For the listing below, print exactly the lines from the line with "# TODO LIST" to the line with "- [ ] return changes", both included, and nothing beyond them.

→ Exercise input:
===
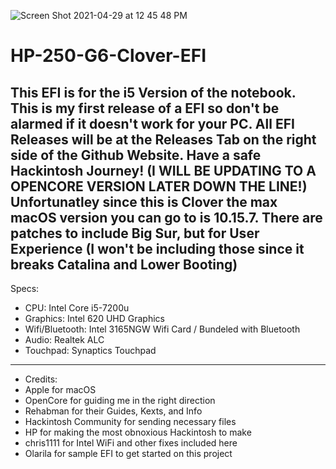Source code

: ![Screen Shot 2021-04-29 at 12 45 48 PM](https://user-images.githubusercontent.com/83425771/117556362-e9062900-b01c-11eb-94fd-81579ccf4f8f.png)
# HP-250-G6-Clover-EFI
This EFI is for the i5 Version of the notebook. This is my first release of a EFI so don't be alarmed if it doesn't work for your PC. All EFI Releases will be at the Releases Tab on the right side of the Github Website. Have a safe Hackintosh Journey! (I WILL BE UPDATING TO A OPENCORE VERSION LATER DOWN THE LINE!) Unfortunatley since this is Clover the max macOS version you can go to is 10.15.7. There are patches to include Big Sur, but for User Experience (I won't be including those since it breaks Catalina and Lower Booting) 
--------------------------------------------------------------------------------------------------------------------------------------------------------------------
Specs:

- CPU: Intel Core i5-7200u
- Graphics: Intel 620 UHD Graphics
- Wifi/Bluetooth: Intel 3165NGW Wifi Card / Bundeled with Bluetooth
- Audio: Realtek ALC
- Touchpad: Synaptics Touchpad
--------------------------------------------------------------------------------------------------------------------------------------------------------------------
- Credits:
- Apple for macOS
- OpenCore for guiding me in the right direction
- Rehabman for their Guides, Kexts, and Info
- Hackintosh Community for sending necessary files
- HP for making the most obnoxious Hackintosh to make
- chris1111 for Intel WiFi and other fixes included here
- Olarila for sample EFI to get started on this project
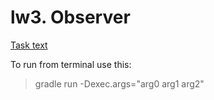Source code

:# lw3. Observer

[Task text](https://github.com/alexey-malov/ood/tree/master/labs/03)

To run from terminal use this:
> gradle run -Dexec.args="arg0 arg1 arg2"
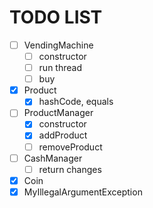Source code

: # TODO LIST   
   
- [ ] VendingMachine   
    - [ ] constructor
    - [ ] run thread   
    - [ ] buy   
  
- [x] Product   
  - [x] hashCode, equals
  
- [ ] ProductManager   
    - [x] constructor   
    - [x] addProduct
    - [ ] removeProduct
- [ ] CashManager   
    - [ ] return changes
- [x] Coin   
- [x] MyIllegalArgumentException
===
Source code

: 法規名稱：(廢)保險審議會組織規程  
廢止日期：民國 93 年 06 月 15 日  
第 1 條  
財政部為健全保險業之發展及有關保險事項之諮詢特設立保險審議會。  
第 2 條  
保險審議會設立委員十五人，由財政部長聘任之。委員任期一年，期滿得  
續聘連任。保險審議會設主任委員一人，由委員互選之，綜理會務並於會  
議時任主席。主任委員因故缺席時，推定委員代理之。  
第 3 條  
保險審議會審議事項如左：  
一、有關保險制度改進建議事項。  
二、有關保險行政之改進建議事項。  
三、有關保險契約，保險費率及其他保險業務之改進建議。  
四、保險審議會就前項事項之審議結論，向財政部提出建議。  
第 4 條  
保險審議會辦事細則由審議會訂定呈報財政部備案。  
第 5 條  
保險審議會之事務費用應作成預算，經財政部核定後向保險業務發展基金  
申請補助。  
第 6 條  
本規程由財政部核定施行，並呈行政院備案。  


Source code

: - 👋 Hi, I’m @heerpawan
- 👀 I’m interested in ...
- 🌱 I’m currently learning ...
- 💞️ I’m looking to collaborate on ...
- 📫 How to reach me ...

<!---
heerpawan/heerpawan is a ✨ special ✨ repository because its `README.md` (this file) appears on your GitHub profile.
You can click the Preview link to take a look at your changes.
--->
===
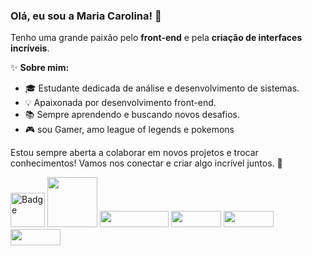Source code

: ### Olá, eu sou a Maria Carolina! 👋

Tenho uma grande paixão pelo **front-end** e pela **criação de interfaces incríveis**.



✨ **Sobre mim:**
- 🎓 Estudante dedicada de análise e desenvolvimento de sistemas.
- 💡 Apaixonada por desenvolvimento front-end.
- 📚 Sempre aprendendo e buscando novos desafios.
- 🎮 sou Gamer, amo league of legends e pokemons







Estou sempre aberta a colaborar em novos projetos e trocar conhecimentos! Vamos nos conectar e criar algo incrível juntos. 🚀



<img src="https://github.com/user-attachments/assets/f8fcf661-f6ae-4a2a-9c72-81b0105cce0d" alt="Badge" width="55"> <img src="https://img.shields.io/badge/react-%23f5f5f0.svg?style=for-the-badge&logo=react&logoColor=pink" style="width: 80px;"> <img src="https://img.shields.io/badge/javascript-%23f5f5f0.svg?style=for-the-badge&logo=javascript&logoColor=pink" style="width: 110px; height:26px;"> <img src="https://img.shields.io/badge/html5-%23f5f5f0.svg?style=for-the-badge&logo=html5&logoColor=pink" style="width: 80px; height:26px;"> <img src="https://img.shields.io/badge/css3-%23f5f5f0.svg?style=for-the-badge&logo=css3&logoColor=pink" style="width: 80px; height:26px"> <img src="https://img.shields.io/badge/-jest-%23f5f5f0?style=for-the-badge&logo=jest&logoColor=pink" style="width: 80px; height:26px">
===
→ Written answer:
: # TODO LIST   
   
- [ ] VendingMachine   
    - [ ] constructor
    - [ ] run thread   
    - [ ] buy   
  
- [x] Product   
  - [x] hashCode, equals
  
- [ ] ProductManager   
    - [x] constructor   
    - [x] addProduct
    - [ ] removeProduct
- [ ] CashManager   
    - [ ] return changes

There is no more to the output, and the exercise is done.